For each line of the data below that contains "progress", return that line.

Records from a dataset
=====
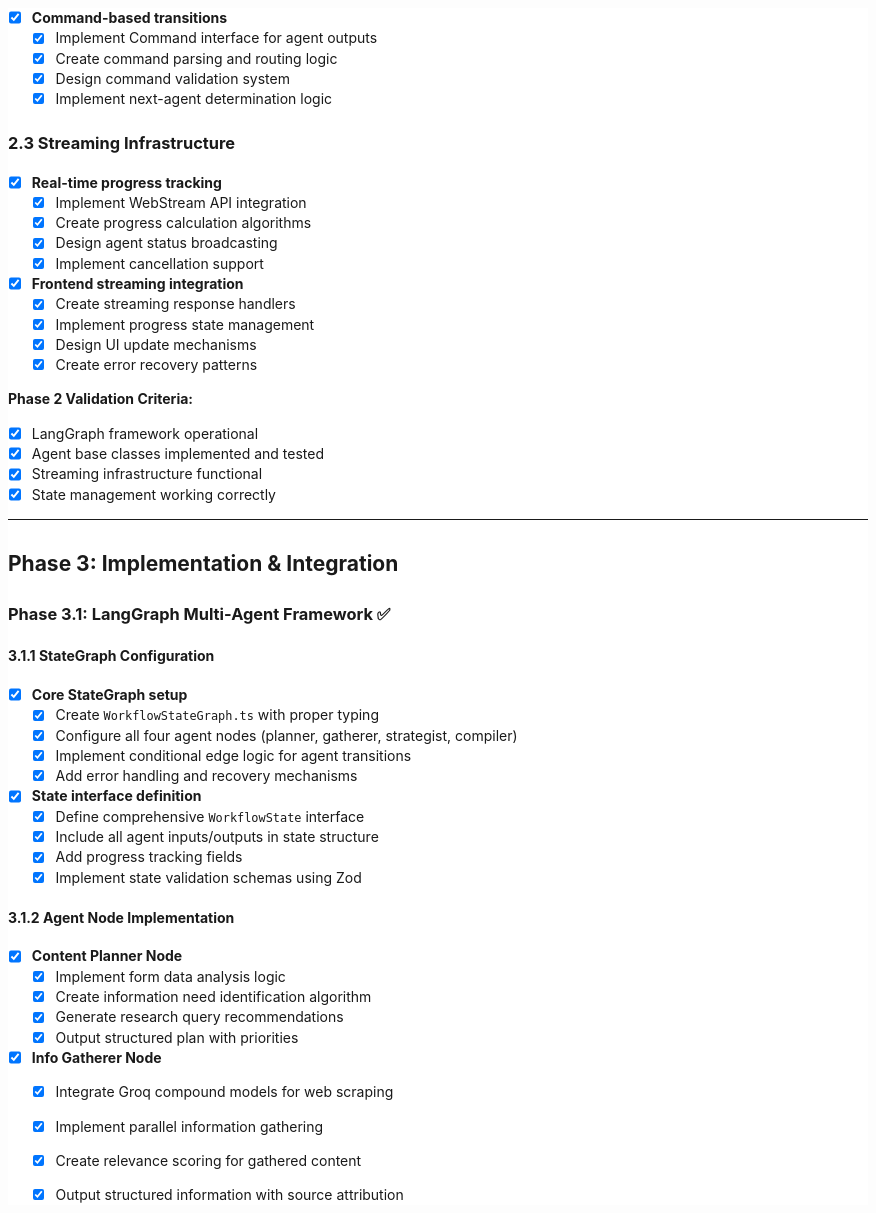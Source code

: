 - [x] **Command-based transitions**
  - [x] Implement Command interface for agent outputs
  - [x] Create command parsing and routing logic
  - [x] Design command validation system
  - [x] Implement next-agent determination logic

### 2.3 Streaming Infrastructure
- [x] **Real-time progress tracking**
  - [x] Implement WebStream API integration
  - [x] Create progress calculation algorithms
  - [x] Design agent status broadcasting
  - [x] Implement cancellation support
  
- [x] **Frontend streaming integration**
  - [x] Create streaming response handlers
  - [x] Implement progress state management
  - [x] Design UI update mechanisms
  - [x] Create error recovery patterns

**Phase 2 Validation Criteria:**
- [x] LangGraph framework operational
- [x] Agent base classes implemented and tested
- [x] Streaming infrastructure functional
- [x] State management working correctly

---

## Phase 3: Implementation & Integration

### Phase 3.1: LangGraph Multi-Agent Framework ✅

#### 3.1.1 StateGraph Configuration
- [x] **Core StateGraph setup**
  - [x] Create `WorkflowStateGraph.ts` with proper typing
  - [x] Configure all four agent nodes (planner, gatherer, strategist, compiler)
  - [x] Implement conditional edge logic for agent transitions
  - [x] Add error handling and recovery mechanisms
  
- [x] **State interface definition**
  - [x] Define comprehensive `WorkflowState` interface
  - [x] Include all agent inputs/outputs in state structure
  - [x] Add progress tracking fields
  - [x] Implement state validation schemas using Zod

#### 3.1.2 Agent Node Implementation
- [x] **Content Planner Node**
  - [x] Implement form data analysis logic
  - [x] Create information need identification algorithm
  - [x] Generate research query recommendations
  - [x] Output structured plan with priorities
  
- [x] **Info Gatherer Node**
  - [x] Integrate Groq compound models for web scraping
  - [x] Implement parallel information gathering
  - [x] Create relevance scoring for gathered content
  - [x] Output structured information with source attribution
  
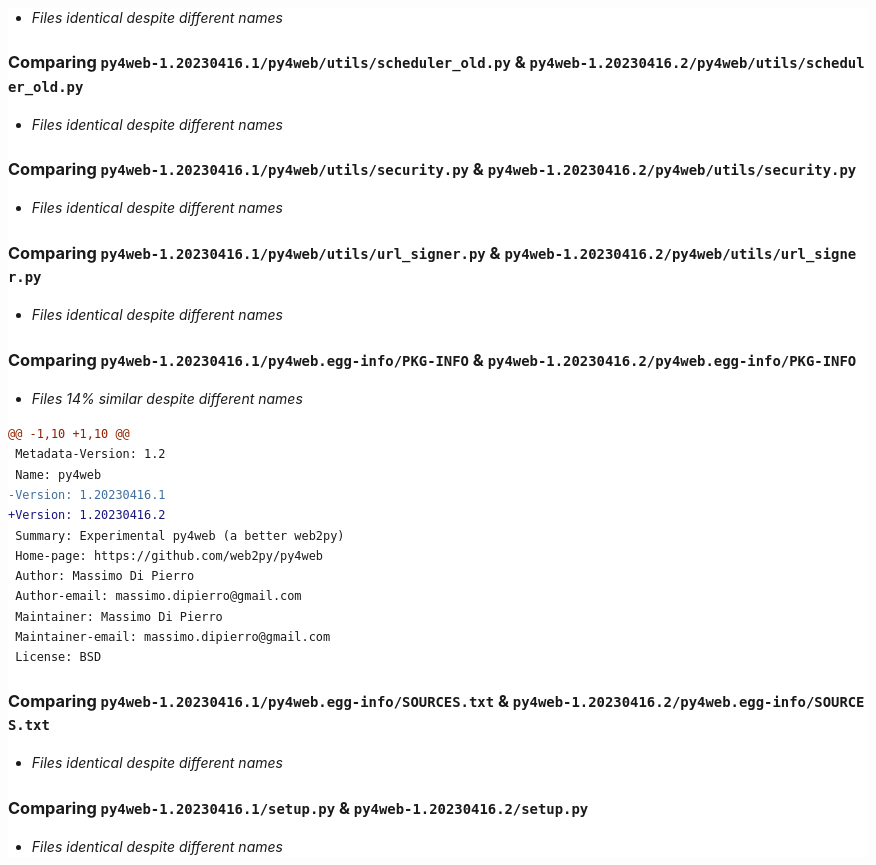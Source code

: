  * *Files identical despite different names*

### Comparing `py4web-1.20230416.1/py4web/utils/scheduler_old.py` & `py4web-1.20230416.2/py4web/utils/scheduler_old.py`

 * *Files identical despite different names*

### Comparing `py4web-1.20230416.1/py4web/utils/security.py` & `py4web-1.20230416.2/py4web/utils/security.py`

 * *Files identical despite different names*

### Comparing `py4web-1.20230416.1/py4web/utils/url_signer.py` & `py4web-1.20230416.2/py4web/utils/url_signer.py`

 * *Files identical despite different names*

### Comparing `py4web-1.20230416.1/py4web.egg-info/PKG-INFO` & `py4web-1.20230416.2/py4web.egg-info/PKG-INFO`

 * *Files 14% similar despite different names*

```diff
@@ -1,10 +1,10 @@
 Metadata-Version: 1.2
 Name: py4web
-Version: 1.20230416.1
+Version: 1.20230416.2
 Summary: Experimental py4web (a better web2py)
 Home-page: https://github.com/web2py/py4web
 Author: Massimo Di Pierro
 Author-email: massimo.dipierro@gmail.com
 Maintainer: Massimo Di Pierro
 Maintainer-email: massimo.dipierro@gmail.com
 License: BSD
```

### Comparing `py4web-1.20230416.1/py4web.egg-info/SOURCES.txt` & `py4web-1.20230416.2/py4web.egg-info/SOURCES.txt`

 * *Files identical despite different names*

### Comparing `py4web-1.20230416.1/setup.py` & `py4web-1.20230416.2/setup.py`

 * *Files identical despite different names*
=====
[YOUR SOLUTION]:
- [x] **Real-time progress tracking**
  - [x] Create progress calculation algorithms
  - [x] Implement progress state management
  - [x] Add progress tracking fields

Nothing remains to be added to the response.